• Source texts of formatted documents
- - -

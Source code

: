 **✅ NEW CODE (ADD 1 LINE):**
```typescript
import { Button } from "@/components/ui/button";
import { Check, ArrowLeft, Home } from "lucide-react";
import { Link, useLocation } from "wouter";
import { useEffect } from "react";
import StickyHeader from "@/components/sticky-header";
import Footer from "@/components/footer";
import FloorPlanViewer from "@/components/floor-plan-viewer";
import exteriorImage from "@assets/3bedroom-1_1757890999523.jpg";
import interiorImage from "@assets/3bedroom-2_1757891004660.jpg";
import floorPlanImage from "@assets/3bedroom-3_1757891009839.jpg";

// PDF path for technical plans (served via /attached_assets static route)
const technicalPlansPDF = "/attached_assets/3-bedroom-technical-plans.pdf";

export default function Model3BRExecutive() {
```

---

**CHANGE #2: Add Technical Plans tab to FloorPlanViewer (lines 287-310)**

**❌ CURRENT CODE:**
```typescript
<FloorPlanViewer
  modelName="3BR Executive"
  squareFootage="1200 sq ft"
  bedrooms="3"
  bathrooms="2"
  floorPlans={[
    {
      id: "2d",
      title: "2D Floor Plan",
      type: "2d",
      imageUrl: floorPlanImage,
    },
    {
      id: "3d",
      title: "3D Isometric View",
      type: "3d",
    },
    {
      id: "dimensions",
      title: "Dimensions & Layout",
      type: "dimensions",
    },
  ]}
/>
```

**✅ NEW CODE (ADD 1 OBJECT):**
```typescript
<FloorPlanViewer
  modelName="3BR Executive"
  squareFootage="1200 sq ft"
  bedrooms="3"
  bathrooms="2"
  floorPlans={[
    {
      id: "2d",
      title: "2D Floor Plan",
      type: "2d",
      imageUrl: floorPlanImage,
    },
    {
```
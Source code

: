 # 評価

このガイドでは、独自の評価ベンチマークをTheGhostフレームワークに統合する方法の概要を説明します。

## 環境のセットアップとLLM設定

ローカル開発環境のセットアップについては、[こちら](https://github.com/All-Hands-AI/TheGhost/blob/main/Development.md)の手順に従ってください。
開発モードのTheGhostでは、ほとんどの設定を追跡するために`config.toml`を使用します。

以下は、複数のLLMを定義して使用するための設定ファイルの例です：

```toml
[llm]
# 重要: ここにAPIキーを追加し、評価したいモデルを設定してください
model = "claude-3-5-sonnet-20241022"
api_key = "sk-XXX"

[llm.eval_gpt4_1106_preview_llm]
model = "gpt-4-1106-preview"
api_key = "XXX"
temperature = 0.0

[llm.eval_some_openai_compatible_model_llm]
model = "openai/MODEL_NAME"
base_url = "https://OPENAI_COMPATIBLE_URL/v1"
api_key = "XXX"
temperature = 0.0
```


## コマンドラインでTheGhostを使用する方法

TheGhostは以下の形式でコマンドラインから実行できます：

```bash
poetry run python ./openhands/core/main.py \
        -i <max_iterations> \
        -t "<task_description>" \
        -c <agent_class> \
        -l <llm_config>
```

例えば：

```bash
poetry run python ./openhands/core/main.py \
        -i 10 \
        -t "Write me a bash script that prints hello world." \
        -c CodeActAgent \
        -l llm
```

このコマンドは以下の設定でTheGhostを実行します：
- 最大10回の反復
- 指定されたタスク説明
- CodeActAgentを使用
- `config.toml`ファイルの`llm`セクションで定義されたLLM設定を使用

- - -

• Your instructions
Nothing but the lines from the one containing "- 指定されたタスク説明" to the end of the records above should appear, each copied exactly.

• Response below
- 指定されたタスク説明
- CodeActAgentを使用
- `config.toml`ファイルの`llm`セクションで定義されたLLM設定を使用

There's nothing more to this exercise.